» **What is expected**
Leave out the pictures, then output the lines of the records below from the first through the one containing "with a training and validation set".

[Data section — start]

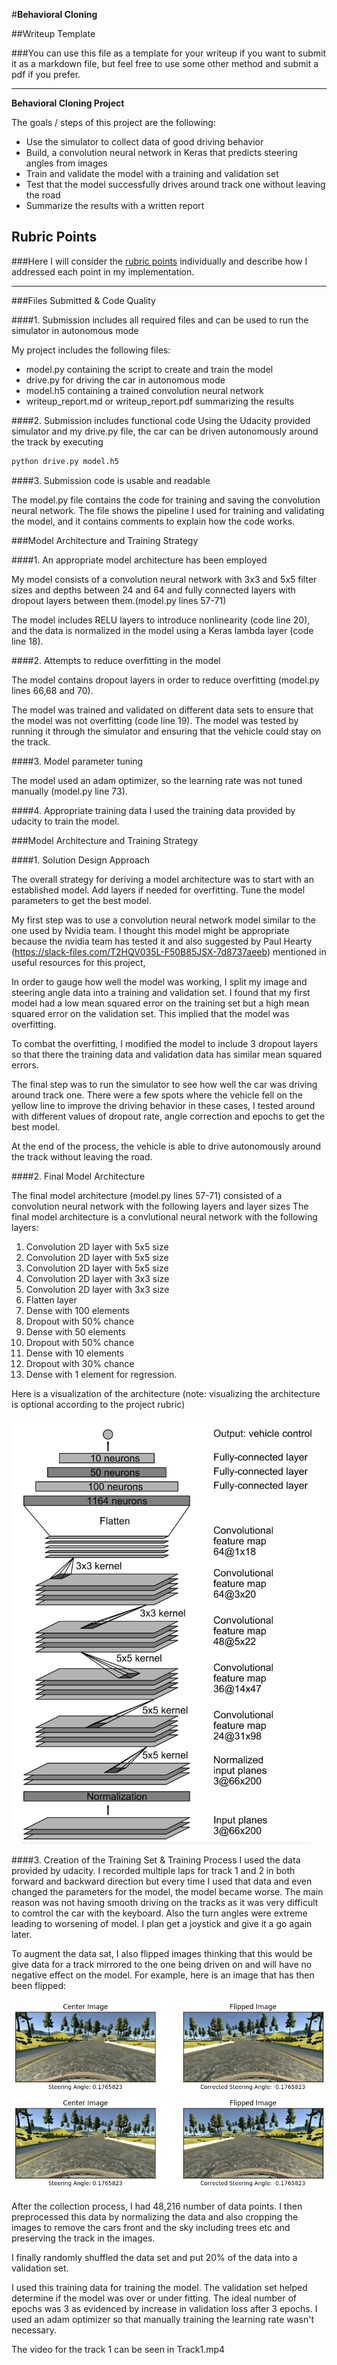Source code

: #**Behavioral Cloning** 

##Writeup Template

###You can use this file as a template for your writeup if you want to submit it as a markdown file, but feel free to use some other method and submit a pdf if you prefer.

---

**Behavioral Cloning Project**

The goals / steps of this project are the following:
* Use the simulator to collect data of good driving behavior
* Build, a convolution neural network in Keras that predicts steering angles from images
* Train and validate the model with a training and validation set
* Test that the model successfully drives around track one without leaving the road
* Summarize the results with a written report


[//]: # (Image References)

[image1]: ./examples/architecture.png "Model Visualization"
[image6]: ./examples/original.png "Normal Image"
[image7]: ./examples/flipped.png "Flipped Image"

## Rubric Points
###Here I will consider the [rubric points](https://review.udacity.com/#!/rubrics/432/view) individually and describe how I addressed each point in my implementation.  

---
###Files Submitted & Code Quality

####1. Submission includes all required files and can be used to run the simulator in autonomous mode

My project includes the following files:
* model.py containing the script to create and train the model
* drive.py for driving the car in autonomous mode
* model.h5 containing a trained convolution neural network 
* writeup_report.md or writeup_report.pdf summarizing the results

####2. Submission includes functional code
Using the Udacity provided simulator and my drive.py file, the car can be driven autonomously around the track by executing 
```sh
python drive.py model.h5
```

####3. Submission code is usable and readable

The model.py file contains the code for training and saving the convolution neural network. The file shows the pipeline I used for training and validating the model, and it contains comments to explain how the code works.

###Model Architecture and Training Strategy

####1. An appropriate model architecture has been employed

My model consists of a convolution neural network with 3x3 and 5x5 filter sizes and depths between 24 and 64 and fully connected layers with dropout layers between them.(model.py lines 57-71) 

The model includes RELU layers to introduce nonlinearity (code line 20), and the data is normalized in the model using a Keras lambda layer (code line 18). 

####2. Attempts to reduce overfitting in the model

The model contains dropout layers in order to reduce overfitting (model.py lines 66,68 and 70). 

The model was trained and validated on different data sets to ensure that the model was not overfitting (code line 19). The model was tested by running it through the simulator and ensuring that the vehicle could stay on the track.

####3. Model parameter tuning

The model used an adam optimizer, so the learning rate was not tuned manually (model.py line 73).

####4. Appropriate training data
I used the training data provided by udacity to train the model. 

###Model Architecture and Training Strategy

####1. Solution Design Approach

The overall strategy for deriving a model architecture was to start with an established model. Add layers if needed for overfitting. Tune the model parameters to get the best model.

My first step was to use a convolution neural network model similar to the one used by Nvidia team. I thought this model might be appropriate because the nvidia team has tested it and also suggested by Paul Hearty  (https://slack-files.com/T2HQV035L-F50B85JSX-7d8737aeeb) mentioned in useful resources for this project,

In order to gauge how well the model was working, I split my image and steering angle data into a training and validation set. I found that my first model had a low mean squared error on the training set but a high mean squared error on the validation set. This implied that the model was overfitting. 

To combat the overfitting, I modified the model to include 3 dropout layers so that there the training data and validation data has similar mean squared errors.

The final step was to run the simulator to see how well the car was driving around track one. There were a few spots where the vehicle fell on the yellow line to improve the driving behavior in these cases, I tested around with different values of dropout rate, angle correction and epochs to get the best model.

At the end of the process, the vehicle is able to drive autonomously around the track without leaving the road.

####2. Final Model Architecture

The final model architecture (model.py lines 57-71) consisted of a convolution neural network with the following layers and layer sizes 
The final model architecture is a convlutional neural network with the following layers:

1) Convolution 2D layer with 5x5 size
2) Convolution 2D layer with 5x5 size
3) Convolution 2D layer with 5x5 size
4) Convolution 2D layer with 3x3 size
4) Convolution 2D layer with 3x3 size
5) Flatten layer
6) Dense with 100 elements
7) Dropout with 50% chance
8) Dense with 50 elements
9) Dropout with 50% chance
10) Dense with 10 elements
11) Dropout with 30% chance
12) Dense with 1 element for regression.

Here is a visualization of the architecture (note: visualizing the architecture is optional according to the project rubric)

![alt text][image1]

####3. Creation of the Training Set & Training Process
I used the data provided by udacity. I recorded multiple laps for track 1 and 2 in both forward and backward direction but every time I used that data and even changed the parameters for the model, the model became worse. The main reason was not having smooth driving on the tracks as it was very difficult to comtrol the car with the keyboard. Also the turn angles were extreme leading to worsening of model. I plan get a joystick and give it a go again later.

To augment the data sat, I also flipped images thinking that this would be give data for a track mirrored to the one being driven on and will have no negative effect on the model. For example, here is an image that has then been flipped:

![alt text][image6]
![alt text][image7]

After the collection process, I had 48,216 number of data points. I then preprocessed this data by normalizing the data and also cropping the images to remove the cars front and the sky including trees etc and preserving the track in the images. 

I finally randomly shuffled the data set and put 20% of the data into a validation set. 

I used this training data for training the model. The validation set helped determine if the model was over or under fitting. The ideal number of epochs was 3 as evidenced by increase in validation loss after 3 epochs. I used an adam optimizer so that manually training the learning rate wasn't necessary.

The video for the track 1 can be seen in Track1.mp4
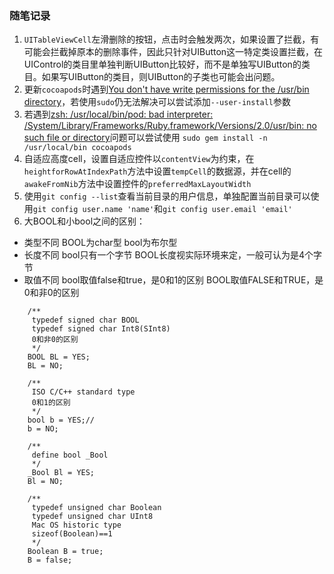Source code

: ### 随笔记录

1. `UITableViewCell`左滑删除的按钮，点击时会触发两次，如果设置了拦截，有可能会拦截掉原本的删除事件，因此只针对UIButton这一特定类设置拦截，在UIControl的类目里单独判断UIButton比较好，而不是单独写UIButton的类目。如果写UIButton的类目，则UIButton的子类也可能会出问题。
2. 更新`cocoapods`时遇到[You don't have write permissions for the /usr/bin directory]()，若使用`sudo`仍无法解决可以尝试添加`--user-install`参数
3. 若遇到[zsh: /usr/local/bin/pod: bad interpreter: /System/Library/Frameworks/Ruby.framework/Versions/2.0/usr/bin: no such file or directory]()问题可以尝试使用
`sudo gem install -n /usr/local/bin cocoapods`
4. 自适应高度cell，设置自适应控件以`contentView`为约束，在`heightforRowAtIndexPath`方法中设置`tempCell`的数据源，并在cell的`awakeFromNib`方法中设置控件的`preferredMaxLayoutWidth`
5. 使用`git config --list`查看当前目录的用户信息，单独配置当前目录可以使用`git config user.name 'name'`和`git config user.email 'email'`
6. 大BOOL和小bool之间的区别： 

* 类型不同 
BOOL为char型 
bool为布尔型 
* 长度不同 
bool只有一个字节 
BOOL长度视实际环境来定，一般可认为是4个字节 
* 取值不同 
bool取值false和true，是0和1的区别 
BOOL取值FALSE和TRUE，是0和非0的区别 

```
    /**
     typedef signed char BOOL
     typedef signed char Int8(SInt8)
     0和非0的区别
     */
    BOOL BL = YES;
    BL = NO;
    
    /**
     ISO C/C++ standard type
     0和1的区别
     */
    bool b = YES;//
    b = NO;
    
    /**
     define bool _Bool
     */
    _Bool Bl = YES;
    Bl = NO;
    
    /**
     typedef unsigned char Boolean
     typedef unsigned char UInt8
     Mac OS historic type
     sizeof(Boolean)==1
     */
    Boolean B = true;
    B = false;
```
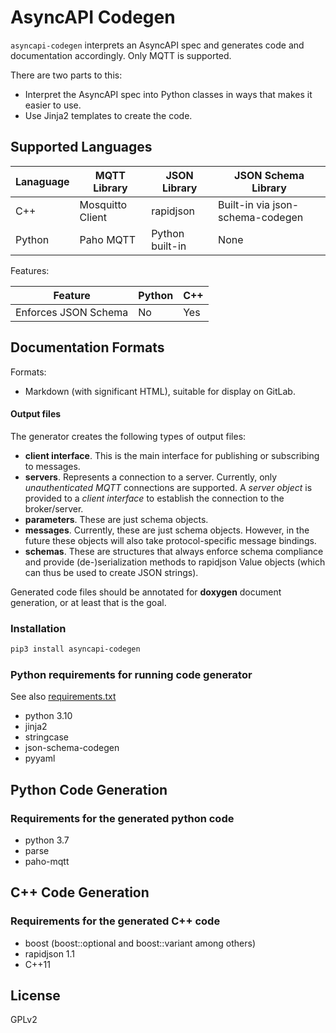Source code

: # AsyncAPI Codegen

`asyncapi-codegen` interprets an AsyncAPI spec and generates code and documentation accordingly.   Only MQTT is supported.

There are two parts to this:

 * Interpret the AsyncAPI spec into Python classes in ways that makes it easier to use.
 * Use Jinja2 templates to create the code.

## Supported Languages

| Lanaguage  | MQTT Library      | JSON Library    | JSON Schema Library              |
|------------|-------------------|-----------------|----------------------------------|
| C++        | Mosquitto Client  | rapidjson       | Built-in via json-schema-codegen |
| Python     | Paho MQTT         | Python built-in | None                             |

Features:

| Feature                       | Python     | C++ |
|-------------------------------|------------|-----|
| Enforces JSON Schema          | No         | Yes |

## Documentation Formats

Formats:

 * Markdown (with significant HTML), suitable for display on GitLab.
 

#### Output files

The generator creates the following types of output files:

 * **client interface**.  This is the main interface for publishing or subscribing to messages.
 * **servers**.  Represents a connection to a server.   Currently, only _unauthenticated MQTT_ connections are supported.  A _server object_ is provided to a _client interface_ to establish the connection to the broker/server.
 * **parameters**.  These are just schema objects.
 * **messages**.  Currently, these are just schema objects.  However, in the future these objects will also take protocol-specific message bindings.
 * **schemas**. These are structures that always enforce schema compliance and provide (de-)serialization methods to rapidjson Value objects (which can thus be used to create JSON strings).

Generated code files should be annotated for **doxygen** document generation, or at least that is the goal.

### Installation

```sh
pip3 install asyncapi-codegen
```

### Python requirements for running code generator

See also [requirements.txt](./requirements.txt)

* python 3.10
* jinja2
* stringcase
* json-schema-codegen
* pyyaml

## Python Code Generation

### Requirements for the generated python code

* python 3.7
* parse
* paho-mqtt

## C++ Code Generation 

### Requirements for the generated C++ code

* boost (boost::optional and boost::variant among others)
* rapidjson 1.1
* C++11

## License

GPLv2
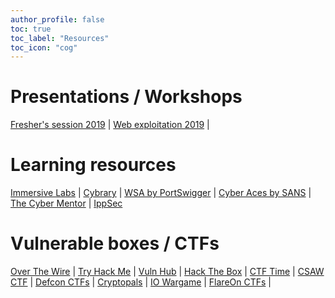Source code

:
 ```yaml
---
author_profile: false
toc: true
toc_label: "Resources"
toc_icon: "cog"
---
```

# Presentations / Workshops
[Fresher's session 2019](https://drive.google.com/open?id=1EjH3fUwpRcj9CamOM_03YdpY5_DNAvSS) | 
[Web exploitation 2019](https://drive.google.com/file/d/18t87wjQnJvos3y3Aq0zj9XNUVgfcFknQ/view?usp=sharing) |

# Learning resources
[Immersive Labs](https://immersivelabs.online/signin) |
[Cybrary](https://www.cybrary.it/) |
[WSA by PortSwigger](https://portswigger.net/web-security) |
[Cyber Aces by SANS](https://www.cyberaces.org/courses.html) |
[The Cyber Mentor](https://www.youtube.com/channel/UC0ArlFuFYMpEewyRBzdLHiw) |
[IppSec](https://www.youtube.com/channel/UCa6eh7gCkpPo5XXUDfygQQA)

# Vulnerable boxes / CTFs
[Over The Wire](https://overthewire.org/wargames/) |
[Try Hack Me](https://tryhackme.com/dashboard) |
[Vuln Hub](https://www.vulnhub.com/) |
[Hack The Box](https://www.hackthebox.eu/home) |
[CTF Time](https://ctftime.org/event/list/upcoming) |
[CSAW CTF](https://365.csaw.io/) |
[Defcon CTFs](https://ctftime.org/ctf/1/) |
[Cryptopals](https://cryptopals.com/) |
[IO Wargame](https://io.netgarage.org/) |
[FlareOn CTFs](http://flare-on.com/) |
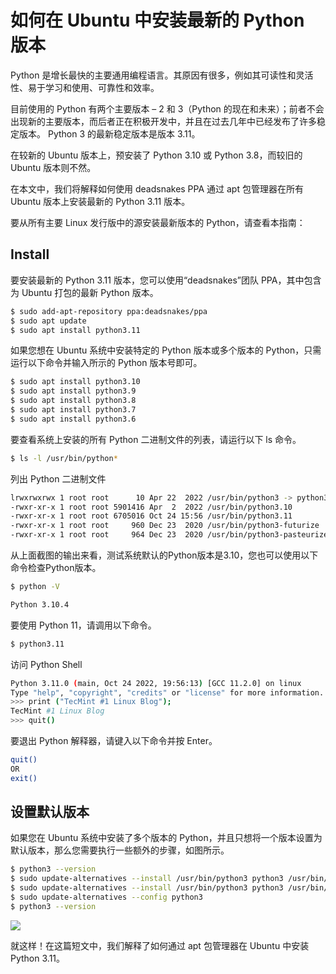 # 如何在 Ubuntu 中安装最新的 Python 版本

Python 是增长最快的主要通用编程语言。其原因有很多，例如其可读性和灵活性、易于学习和使用、可靠性和效率。

目前使用的 Python 有两个主要版本 – 2 和 3（Python 的现在和未来）；前者不会出现新的主要版本，而后者正在积极开发中，并且在过去几年中已经发布了许多稳定版本。 Python 3 的最新稳定版本是版本 3.11。

在较新的 Ubuntu 版本上，预安装了 Python 3.10 或 Python 3.8，而较旧的 Ubuntu 版本则不然。

在本文中，我们将解释如何使用 deadsnakes PPA 通过 apt 包管理器在所有 Ubuntu 版本上安装最新的 Python 3.11 版本。

要从所有主要 Linux 发行版中的源安装最新版本的 Python，请查看本指南：



## Install

要安装最新的 Python 3.11 版本，您可以使用“deadsnakes”团队 PPA，其中包含为 Ubuntu 打包的最新 Python 版本。

```sh
$ sudo add-apt-repository ppa:deadsnakes/ppa
$ sudo apt update
$ sudo apt install python3.11
```

如果您想在 Ubuntu 系统中安装特定的 Python 版本或多个版本的 Python，只需运行以下命令并输入所示的 Python 版本号即可。

```sh
$ sudo apt install python3.10
$ sudo apt install python3.9
$ sudo apt install python3.8
$ sudo apt install python3.7
$ sudo apt install python3.6
```

要查看系统上安装的所有 Python 二进制文件的列表，请运行以下 ls 命令。

```sh
$ ls -l /usr/bin/python*
```

列出 Python 二进制文件

```sh
lrwxrwxrwx 1 root root      10 Apr 22  2022 /usr/bin/python3 -> python3.10
-rwxr-xr-x 1 root root 5901416 Apr  2  2022 /usr/bin/python3.10
-rwxr-xr-x 1 root root 6705016 Oct 24 15:56 /usr/bin/python3.11
-rwxr-xr-x 1 root root     960 Dec 23  2020 /usr/bin/python3-futurize
-rwxr-xr-x 1 root root     964 Dec 23  2020 /usr/bin/python3-pasteurize
```

从上面截图的输出来看，测试系统默认的Python版本是3.10，您也可以使用以下命令检查Python版本。

```sh
$ python -V

Python 3.10.4
```

要使用 Python 11，请调用以下命令。

```sh
$ python3.11
```

访问 Python Shell

```sh
Python 3.11.0 (main, Oct 24 2022, 19:56:13) [GCC 11.2.0] on linux
Type "help", "copyright", "credits" or "license" for more information.
>>> print ("TecMint #1 Linux Blog");
TecMint #1 Linux Blog
>>> quit()
```

要退出 Python 解释器，请键入以下命令并按 Enter。

```sh
quit()
OR
exit()
```



## 设置默认版本

如果您在 Ubuntu 系统中安装了多个版本的 Python，并且只想将一个版本设置为默认版本，那么您需要执行一些额外的步骤，如图所示。

```sh
$ python3 --version
$ sudo update-alternatives --install /usr/bin/python3 python3 /usr/bin/python3.10 1
$ sudo update-alternatives --install /usr/bin/python3 python3 /usr/bin/python3.11 2
$ sudo update-alternatives --config python3
$ python3 --version
```

![](https://s2.loli.net/2023/08/16/4OxcFjytbDfGkNr.png)



就这样！在这篇短文中，我们解释了如何通过 apt 包管理器在 Ubuntu 中安装 Python 3.11。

[Data section — finish]

» **Solution for this problem**
Source code

: #**Behavioral Cloning** 

##Writeup Template

###You can use this file as a template for your writeup if you want to submit it as a markdown file, but feel free to use some other method and submit a pdf if you prefer.

---

**Behavioral Cloning Project**

The goals / steps of this project are the following:
* Use the simulator to collect data of good driving behavior
* Build, a convolution neural network in Keras that predicts steering angles from images
* Train and validate the model with a training and validation set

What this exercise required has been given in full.